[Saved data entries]
______________________________

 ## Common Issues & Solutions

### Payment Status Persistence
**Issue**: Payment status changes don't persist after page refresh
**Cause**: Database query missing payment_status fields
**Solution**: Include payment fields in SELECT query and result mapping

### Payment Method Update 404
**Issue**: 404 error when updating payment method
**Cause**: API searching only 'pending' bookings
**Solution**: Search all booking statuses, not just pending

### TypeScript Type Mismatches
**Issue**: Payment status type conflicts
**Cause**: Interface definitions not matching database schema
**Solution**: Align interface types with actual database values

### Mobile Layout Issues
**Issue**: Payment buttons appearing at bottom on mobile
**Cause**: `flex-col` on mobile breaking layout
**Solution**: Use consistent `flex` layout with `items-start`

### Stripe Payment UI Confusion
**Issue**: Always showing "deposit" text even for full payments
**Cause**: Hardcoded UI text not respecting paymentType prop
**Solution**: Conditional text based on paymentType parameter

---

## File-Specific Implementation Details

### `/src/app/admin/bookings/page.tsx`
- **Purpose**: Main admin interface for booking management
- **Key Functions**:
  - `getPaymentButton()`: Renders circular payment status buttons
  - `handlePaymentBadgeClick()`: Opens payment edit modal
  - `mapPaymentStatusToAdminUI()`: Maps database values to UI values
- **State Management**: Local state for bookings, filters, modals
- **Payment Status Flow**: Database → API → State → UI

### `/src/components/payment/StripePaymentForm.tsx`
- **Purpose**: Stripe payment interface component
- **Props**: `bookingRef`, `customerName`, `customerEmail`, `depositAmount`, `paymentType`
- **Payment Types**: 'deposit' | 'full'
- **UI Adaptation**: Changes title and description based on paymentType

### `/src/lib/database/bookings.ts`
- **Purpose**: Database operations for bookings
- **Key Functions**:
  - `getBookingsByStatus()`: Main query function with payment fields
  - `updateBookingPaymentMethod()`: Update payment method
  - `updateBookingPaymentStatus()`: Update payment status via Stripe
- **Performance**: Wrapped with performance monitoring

______________________________

The answer must hold only the lines from the first line of the data through the line bearing "only 'pending' bookings", returned exactly.

 ## Common Issues & Solutions

### Payment Status Persistence
**Issue**: Payment status changes don't persist after page refresh
**Cause**: Database query missing payment_status fields
**Solution**: Include payment fields in SELECT query and result mapping

### Payment Method Update 404
**Issue**: 404 error when updating payment method
**Cause**: API searching only 'pending' bookings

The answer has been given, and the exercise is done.